**Your objective**
Only a number is wanted: how many lines in the records below contain "have"?

Stored data
● ● ●

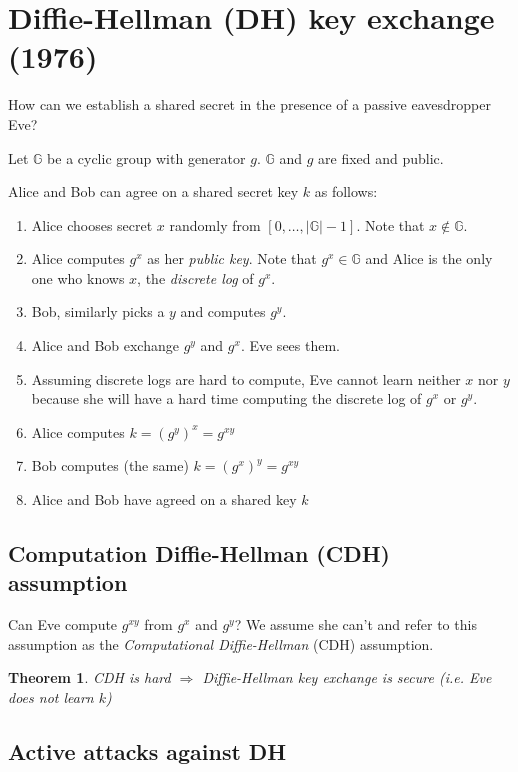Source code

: \documentclass[12pt]{article}
\newtheorem{thm}{Theorem}[section]
\newcommand{\G}{\mathbb{G}}
\begin{document}
\section{Diffie-Hellman (DH) key exchange (1976)}

How can we establish a shared secret in the presence of a passive eavesdropper
Eve?

Let $\G$ be a cyclic group with generator $g$. $\G$ and $g$ are fixed and public.

Alice and Bob can agree on a shared secret key $k$ as follows:

\begin{enumerate}
  \item Alice chooses secret $x$ randomly from $[0, \dots, |\G|-1]$. Note that
  $x \notin \G$.
  \item Alice computes $ g^x$ as her \emph{public key}. Note that $g^x \in \G$
  and Alice is the only one who knows $x$, the \emph{discrete log} of $g^x$.
  \item Bob, similarly picks a $y$ and computes $g^y$.
  \item Alice and Bob exchange $g^y$ and $g^x$. Eve sees them.
  \item Assuming discrete logs are hard to compute, Eve cannot learn neither $x$
  nor $y$ because she will have a hard time computing the discrete log of $g^x$ or
  $g^y$.
  \item Alice computes $k = (g^y)^x = g^{xy}$
  \item Bob computes (the same) $k = (g^x)^y = g^{xy}$
  \item Alice and Bob have agreed on a shared key $k$
\end{enumerate}

\subsection{Computation Diffie-Hellman (CDH) assumption}
Can Eve compute $g^{xy}$ from $g^x$ and $g^y$? We assume she can't and
refer to this assumption as the \emph{Computational Diffie-Hellman} (CDH)
assumption.

\begin{thm}
CDH is hard $\Rightarrow$ Diffie-Hellman key exchange is secure (i.e.
Eve does not learn $k$)
\end{thm}

\subsection{Active attacks against DH}
\end{document}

● ● ●

**Solution**
2